Many are familiar with F.A. Hayek’s Road to Serfdom. Fewer know of Wilhelm Röpke’s The Solution to the German Problem. The two books are in basic agreement about the political and economic factors leading to the rise of the Third Reich, but Röpke’s greater emphasis on economic culture yielded timeless insights about the human capacity for blindness when confronted with truths that are, or which seem to be, too terrible to look at.

The arguments of The Road to Serfdom and The Solution to the German Problem overlap in fundamental respects. Shortly after the Potsdam Agreement, both shot a warning flare to those who were willing to see it: Hayek threatened that “It is necessary now to state the unpalatable truth that it is Germany whose fate we are now in some danger of repeating,” and Röpke cautioned a year later in his own volume, “let not the Englishman or America be too sure that ‘it can’t happen here’.” Why? Both thought that fascism and socialism are not to be understood as distant and incompatible enemies but as cousins with shared essentials, most importantly collectivism.

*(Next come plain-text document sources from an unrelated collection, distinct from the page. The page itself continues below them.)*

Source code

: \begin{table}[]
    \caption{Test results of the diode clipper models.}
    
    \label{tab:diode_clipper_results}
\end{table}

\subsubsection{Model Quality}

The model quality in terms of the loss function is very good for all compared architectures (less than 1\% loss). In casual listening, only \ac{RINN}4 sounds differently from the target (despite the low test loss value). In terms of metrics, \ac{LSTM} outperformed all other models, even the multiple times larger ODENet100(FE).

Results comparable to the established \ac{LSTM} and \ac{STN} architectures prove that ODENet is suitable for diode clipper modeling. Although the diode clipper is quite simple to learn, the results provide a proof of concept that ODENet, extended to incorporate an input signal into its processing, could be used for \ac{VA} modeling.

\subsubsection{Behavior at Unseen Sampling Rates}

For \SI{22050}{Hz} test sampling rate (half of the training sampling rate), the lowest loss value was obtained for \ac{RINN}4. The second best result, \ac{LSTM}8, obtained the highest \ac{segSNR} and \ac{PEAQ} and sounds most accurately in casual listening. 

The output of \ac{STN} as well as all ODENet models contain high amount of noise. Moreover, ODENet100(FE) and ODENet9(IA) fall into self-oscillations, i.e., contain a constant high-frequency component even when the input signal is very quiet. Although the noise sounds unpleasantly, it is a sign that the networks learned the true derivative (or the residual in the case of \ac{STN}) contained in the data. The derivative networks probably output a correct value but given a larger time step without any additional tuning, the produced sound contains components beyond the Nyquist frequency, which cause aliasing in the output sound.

What distinguished Röpke’s argument was the claim that it was a kind of cultural sickness that explained the rise of Nazi Germany, and it was a sickness that Germany shared with the western powers. The Solution to the German Problem is a wide-ranging volume that covers a lot of ground, going back even to the forests of medieval Germany in search of the cultural sources of the Third Reich; these pathways of the book are fascinating, but it is not my aim to provide a summary. Instead, I focus here only on the main argument, which was that the blindness of Germans and of the rest of the world to the Nazi threat was due to a “weakening of the moral reflexes.”

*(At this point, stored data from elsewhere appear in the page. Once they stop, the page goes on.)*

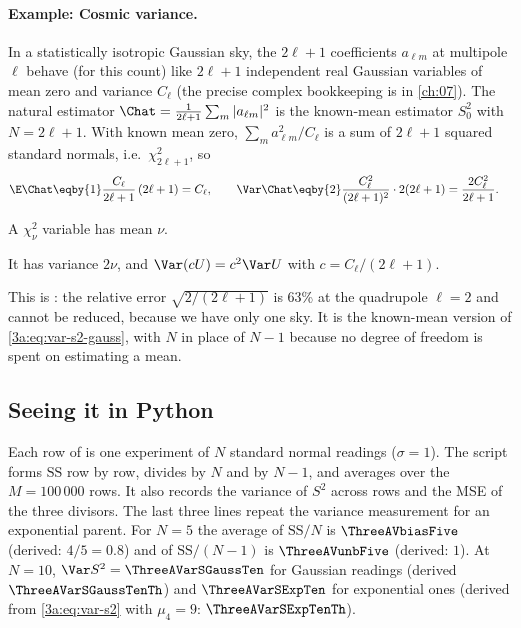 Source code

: \paragraph{Example: Cosmic variance.}
\label{3a:ex:cosmic-variance}
In a statistically isotropic Gaussian sky, the $2\ell+1$ coefficients
$a_{\ell m}$ at multipole $\ell$ behave (for this count) like $2\ell+1$
independent real Gaussian variables of mean zero and variance $C_\ell$
(the precise complex bookkeeping is in \cref{ch:07}). The natural estimator
$\Chat=\frac{1}{2\ell+1}\sum_m|a_{\ell m}|^2$ is the known-mean estimator
$S_0^2$ with $N=2\ell+1$. With known mean zero, $\sum_ma_{\ell m}^2/C_\ell$
is a sum of $2\ell+1$ squared standard normals, i.e.\ $\chi^2_{2\ell+1}$, so
\begin{align*}
  \E\Chat &\eqby{1} \frac{C_\ell}{2\ell+1}\,(2\ell+1)=C_\ell,\qquad
  \Var\Chat \eqby{2} \frac{C_\ell^2}{(2\ell+1)^2}\cdot2(2\ell+1)=\frac{2C_\ell^2}{2\ell+1}.
\end{align*}
\begin{explain}
  \item A $\chi^2_\nu$ variable has mean $\nu$.
  \item It has variance $2\nu$, and $\Var(cU)=c^2\Var U$ with $c=C_\ell/(2\ell+1)$.
\end{explain}
This is : the relative error
$\sqrt{2/(2\ell+1)}$ is 63\% at the quadrupole $\ell=2$ and cannot be reduced,
because we have only one sky. It is the known-mean version of
\eqref{3a:eq:var-s2-gauss}, with $N$ in place of $N-1$ because no degree of
freedom is spent on estimating a mean.

\subsection{Seeing it in Python}
\label{3a:sec:var-python}


Each row of  is one experiment of $N$ standard normal readings
($\sigma=1$). The script forms $\mathrm{SS}$ row by row, divides by $N$ and
by $N-1$, and averages over the $M=100\,000$ rows. It also records the
variance of $S^2$ across rows and the MSE of the three divisors. The last
three lines repeat the variance measurement for an exponential parent. For
$N=5$ the average of $\mathrm{SS}/N$ is $\ThreeAVbiasFive$ (derived:
$4/5=0.8$) and of $\mathrm{SS}/(N-1)$ is $\ThreeAVunbFive$ (derived: $1$).
At $N=10$, $\Var S^2=\ThreeAVarSGaussTen$ for Gaussian readings (derived
$\ThreeAVarSGaussTenTh$) and $\ThreeAVarSExpTen$ for exponential ones
(derived from \eqref{3a:eq:var-s2} with $\mu_4=9$: $\ThreeAVarSExpTenTh$).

The result was that people “were blind because they were determined to be blind,” even in the face of “unprecedented barbarism.” In this modern tragedy people “simply did not want to know, because it was inconvenient knowledge.” In this scenario, there was “universal passivity” and “paralysis” resulting from “a spiritual and moral poisoning” that made people determined to “ignore the writing on the wall in order to postpone the day of reckoning and to purchase a few years of peace and comfort, at the price of a most terrible final catastrophe.”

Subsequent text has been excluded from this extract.